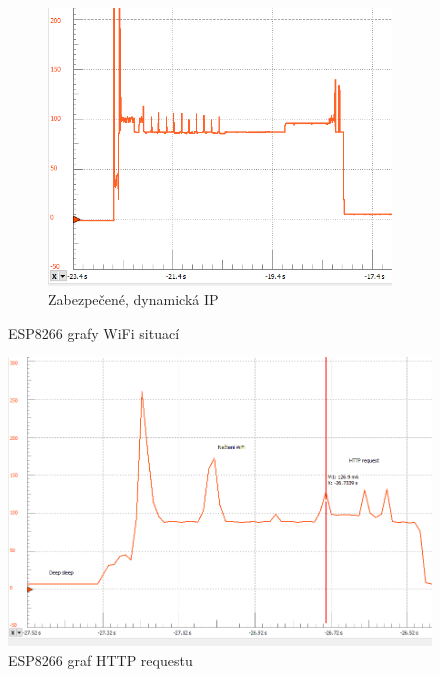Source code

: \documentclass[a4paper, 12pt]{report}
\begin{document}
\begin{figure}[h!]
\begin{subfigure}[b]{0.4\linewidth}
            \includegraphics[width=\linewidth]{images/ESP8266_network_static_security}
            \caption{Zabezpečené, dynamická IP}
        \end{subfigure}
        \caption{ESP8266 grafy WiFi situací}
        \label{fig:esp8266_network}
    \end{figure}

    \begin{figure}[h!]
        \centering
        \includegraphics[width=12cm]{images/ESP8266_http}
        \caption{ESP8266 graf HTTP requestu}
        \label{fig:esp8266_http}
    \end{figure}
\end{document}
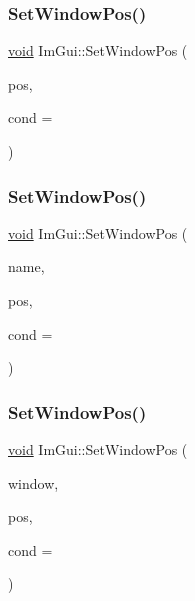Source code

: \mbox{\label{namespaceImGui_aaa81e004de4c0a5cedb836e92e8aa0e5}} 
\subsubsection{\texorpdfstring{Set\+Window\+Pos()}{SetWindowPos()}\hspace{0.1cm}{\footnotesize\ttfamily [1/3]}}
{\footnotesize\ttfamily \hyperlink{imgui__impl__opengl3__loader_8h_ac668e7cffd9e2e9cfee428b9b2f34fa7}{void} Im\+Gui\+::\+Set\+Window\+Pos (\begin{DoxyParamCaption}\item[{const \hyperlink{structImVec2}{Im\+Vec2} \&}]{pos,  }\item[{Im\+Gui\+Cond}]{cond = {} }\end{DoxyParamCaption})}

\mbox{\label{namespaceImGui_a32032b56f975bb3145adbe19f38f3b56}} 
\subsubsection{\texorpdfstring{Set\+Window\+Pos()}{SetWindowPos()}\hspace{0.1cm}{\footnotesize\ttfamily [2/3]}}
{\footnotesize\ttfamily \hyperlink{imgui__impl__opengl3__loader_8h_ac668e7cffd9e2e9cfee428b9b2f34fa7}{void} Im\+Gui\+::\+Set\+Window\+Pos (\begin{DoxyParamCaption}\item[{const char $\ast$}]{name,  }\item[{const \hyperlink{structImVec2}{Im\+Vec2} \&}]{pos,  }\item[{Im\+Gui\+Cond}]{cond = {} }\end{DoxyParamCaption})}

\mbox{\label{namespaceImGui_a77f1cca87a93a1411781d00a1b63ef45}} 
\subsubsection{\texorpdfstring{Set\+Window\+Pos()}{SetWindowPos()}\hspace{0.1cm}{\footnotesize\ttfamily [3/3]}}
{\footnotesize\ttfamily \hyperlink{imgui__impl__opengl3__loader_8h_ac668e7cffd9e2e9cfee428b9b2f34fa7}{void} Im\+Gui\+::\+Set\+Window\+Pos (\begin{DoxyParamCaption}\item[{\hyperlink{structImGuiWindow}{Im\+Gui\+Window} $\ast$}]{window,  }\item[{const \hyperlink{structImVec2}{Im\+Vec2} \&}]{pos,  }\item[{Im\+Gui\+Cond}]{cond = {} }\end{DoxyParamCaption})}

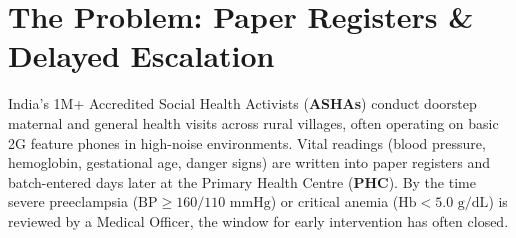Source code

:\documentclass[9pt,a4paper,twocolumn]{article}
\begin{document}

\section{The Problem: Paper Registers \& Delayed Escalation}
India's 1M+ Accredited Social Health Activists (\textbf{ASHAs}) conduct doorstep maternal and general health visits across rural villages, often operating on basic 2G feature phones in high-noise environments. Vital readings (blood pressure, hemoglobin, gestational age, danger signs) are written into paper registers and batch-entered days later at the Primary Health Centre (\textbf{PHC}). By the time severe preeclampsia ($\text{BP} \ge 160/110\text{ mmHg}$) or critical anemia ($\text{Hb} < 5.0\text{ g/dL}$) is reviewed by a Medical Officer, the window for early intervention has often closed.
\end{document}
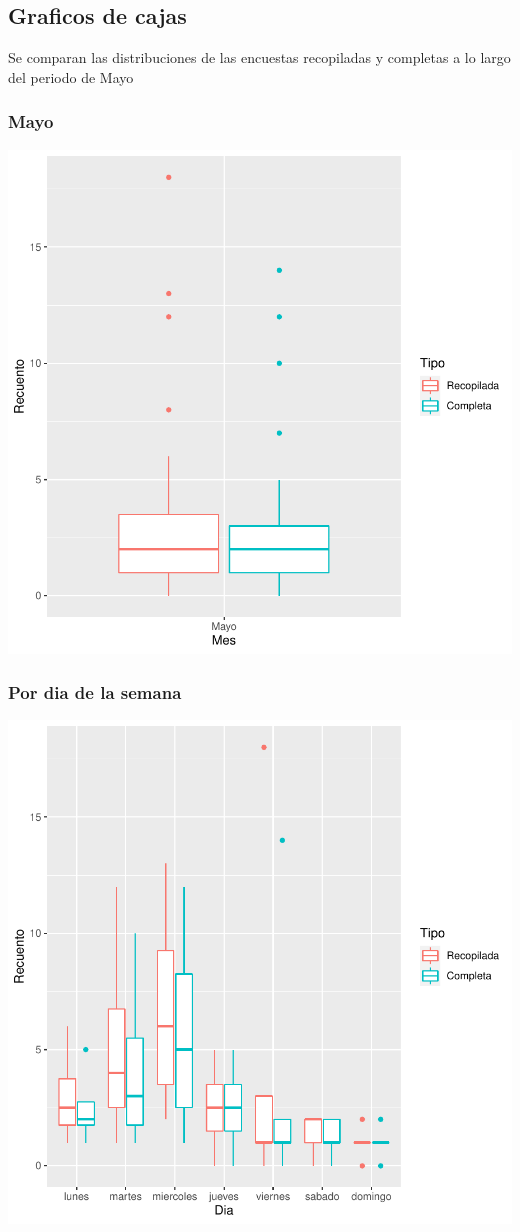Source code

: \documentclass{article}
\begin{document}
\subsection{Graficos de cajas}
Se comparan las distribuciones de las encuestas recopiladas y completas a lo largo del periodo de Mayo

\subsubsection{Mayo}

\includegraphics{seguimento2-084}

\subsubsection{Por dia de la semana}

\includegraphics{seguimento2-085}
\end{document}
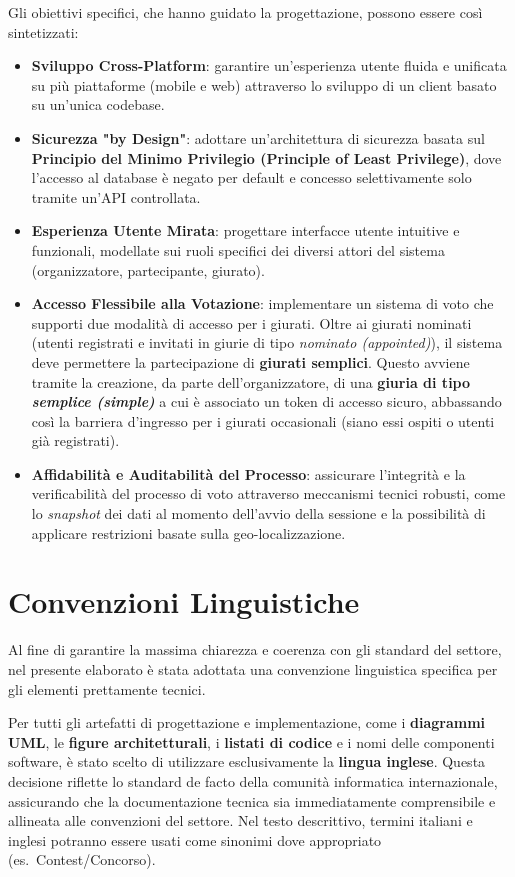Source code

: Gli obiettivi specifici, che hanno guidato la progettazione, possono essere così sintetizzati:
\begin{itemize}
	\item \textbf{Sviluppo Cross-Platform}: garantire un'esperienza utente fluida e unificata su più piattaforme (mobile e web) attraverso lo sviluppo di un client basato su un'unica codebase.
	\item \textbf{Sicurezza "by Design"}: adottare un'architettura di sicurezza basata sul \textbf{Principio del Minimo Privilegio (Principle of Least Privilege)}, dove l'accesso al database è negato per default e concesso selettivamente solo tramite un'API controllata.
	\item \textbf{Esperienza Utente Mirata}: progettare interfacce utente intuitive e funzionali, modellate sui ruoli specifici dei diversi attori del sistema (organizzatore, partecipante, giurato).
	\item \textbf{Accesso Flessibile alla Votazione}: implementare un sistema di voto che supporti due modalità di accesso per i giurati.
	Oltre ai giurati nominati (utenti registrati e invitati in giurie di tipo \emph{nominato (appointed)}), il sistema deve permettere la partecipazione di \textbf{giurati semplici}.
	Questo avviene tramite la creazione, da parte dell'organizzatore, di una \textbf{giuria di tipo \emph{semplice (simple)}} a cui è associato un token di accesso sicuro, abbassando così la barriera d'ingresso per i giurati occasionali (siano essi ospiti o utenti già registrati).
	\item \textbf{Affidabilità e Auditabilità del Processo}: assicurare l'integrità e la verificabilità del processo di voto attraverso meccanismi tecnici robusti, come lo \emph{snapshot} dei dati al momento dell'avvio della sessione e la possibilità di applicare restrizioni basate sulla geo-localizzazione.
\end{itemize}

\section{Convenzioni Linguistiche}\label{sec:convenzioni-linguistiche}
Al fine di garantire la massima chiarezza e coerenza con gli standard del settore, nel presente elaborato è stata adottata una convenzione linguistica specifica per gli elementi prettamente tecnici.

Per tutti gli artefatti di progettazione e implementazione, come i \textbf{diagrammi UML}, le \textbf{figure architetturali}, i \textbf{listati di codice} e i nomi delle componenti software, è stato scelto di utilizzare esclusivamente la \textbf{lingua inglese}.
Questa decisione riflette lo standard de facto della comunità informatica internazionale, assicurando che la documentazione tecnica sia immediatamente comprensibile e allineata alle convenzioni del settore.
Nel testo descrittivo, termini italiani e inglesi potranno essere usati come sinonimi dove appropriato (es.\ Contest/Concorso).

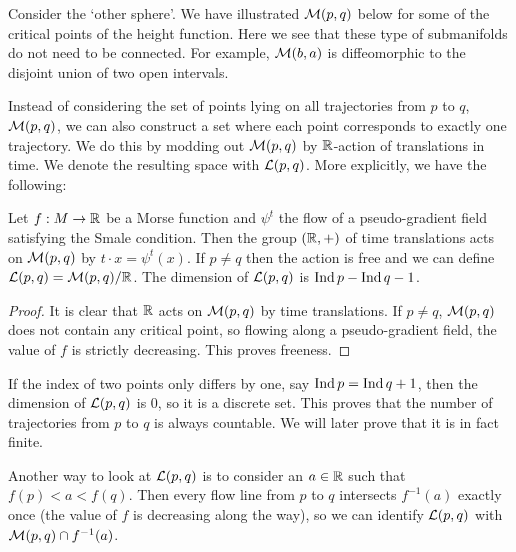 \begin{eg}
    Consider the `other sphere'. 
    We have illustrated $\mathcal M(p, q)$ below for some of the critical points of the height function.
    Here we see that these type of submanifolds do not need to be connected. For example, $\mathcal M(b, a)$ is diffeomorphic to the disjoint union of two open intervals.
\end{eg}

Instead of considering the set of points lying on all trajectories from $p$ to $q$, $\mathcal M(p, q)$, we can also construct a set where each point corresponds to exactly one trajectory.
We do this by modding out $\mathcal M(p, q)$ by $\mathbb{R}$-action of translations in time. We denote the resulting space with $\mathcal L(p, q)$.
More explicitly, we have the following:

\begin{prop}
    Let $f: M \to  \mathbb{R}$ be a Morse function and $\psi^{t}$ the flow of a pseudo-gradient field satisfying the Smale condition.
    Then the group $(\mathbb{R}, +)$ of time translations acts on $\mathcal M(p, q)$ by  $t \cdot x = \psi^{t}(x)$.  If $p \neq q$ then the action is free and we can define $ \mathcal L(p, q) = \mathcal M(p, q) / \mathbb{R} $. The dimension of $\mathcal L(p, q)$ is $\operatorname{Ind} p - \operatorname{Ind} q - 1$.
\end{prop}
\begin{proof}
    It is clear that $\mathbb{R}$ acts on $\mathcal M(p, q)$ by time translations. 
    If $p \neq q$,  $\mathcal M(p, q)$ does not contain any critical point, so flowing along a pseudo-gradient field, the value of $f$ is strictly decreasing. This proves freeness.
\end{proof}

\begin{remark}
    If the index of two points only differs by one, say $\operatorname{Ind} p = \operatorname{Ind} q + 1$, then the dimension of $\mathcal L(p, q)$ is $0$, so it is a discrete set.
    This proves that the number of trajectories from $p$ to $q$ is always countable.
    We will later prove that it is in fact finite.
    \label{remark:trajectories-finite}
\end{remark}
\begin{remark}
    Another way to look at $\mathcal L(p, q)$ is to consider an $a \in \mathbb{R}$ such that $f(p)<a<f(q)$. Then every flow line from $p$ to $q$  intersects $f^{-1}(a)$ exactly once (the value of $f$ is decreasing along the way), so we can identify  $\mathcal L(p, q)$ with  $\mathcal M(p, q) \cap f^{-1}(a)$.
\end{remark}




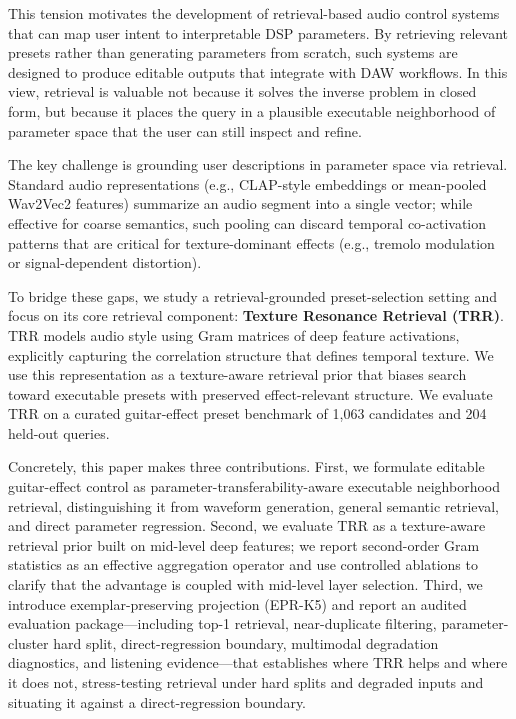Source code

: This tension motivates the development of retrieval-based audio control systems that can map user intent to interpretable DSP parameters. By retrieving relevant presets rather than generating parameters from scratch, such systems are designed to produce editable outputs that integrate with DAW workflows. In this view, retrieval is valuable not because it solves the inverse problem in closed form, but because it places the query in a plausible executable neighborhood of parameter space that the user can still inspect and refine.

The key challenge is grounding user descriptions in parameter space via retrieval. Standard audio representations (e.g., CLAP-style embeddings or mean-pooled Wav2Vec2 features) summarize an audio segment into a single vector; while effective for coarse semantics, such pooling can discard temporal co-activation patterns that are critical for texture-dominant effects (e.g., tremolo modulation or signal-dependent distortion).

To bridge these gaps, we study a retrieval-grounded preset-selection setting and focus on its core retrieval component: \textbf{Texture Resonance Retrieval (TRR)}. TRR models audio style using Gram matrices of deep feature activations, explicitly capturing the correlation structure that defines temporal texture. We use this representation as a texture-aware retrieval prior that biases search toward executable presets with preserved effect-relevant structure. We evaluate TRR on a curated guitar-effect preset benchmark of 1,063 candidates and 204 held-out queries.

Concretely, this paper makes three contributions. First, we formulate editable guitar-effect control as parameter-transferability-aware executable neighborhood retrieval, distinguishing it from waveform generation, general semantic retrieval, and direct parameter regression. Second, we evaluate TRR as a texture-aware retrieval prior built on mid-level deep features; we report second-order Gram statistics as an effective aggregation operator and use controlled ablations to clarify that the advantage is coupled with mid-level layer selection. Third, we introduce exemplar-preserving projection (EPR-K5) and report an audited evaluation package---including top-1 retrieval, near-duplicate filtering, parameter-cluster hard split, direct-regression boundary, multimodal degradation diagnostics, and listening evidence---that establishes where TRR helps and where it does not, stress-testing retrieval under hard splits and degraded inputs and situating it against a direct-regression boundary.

PROBLEM DESCRIPTION
Considering each line of the material above, count those with the word "subfigure" and give only the number.

WRITTEN RESPONSE
2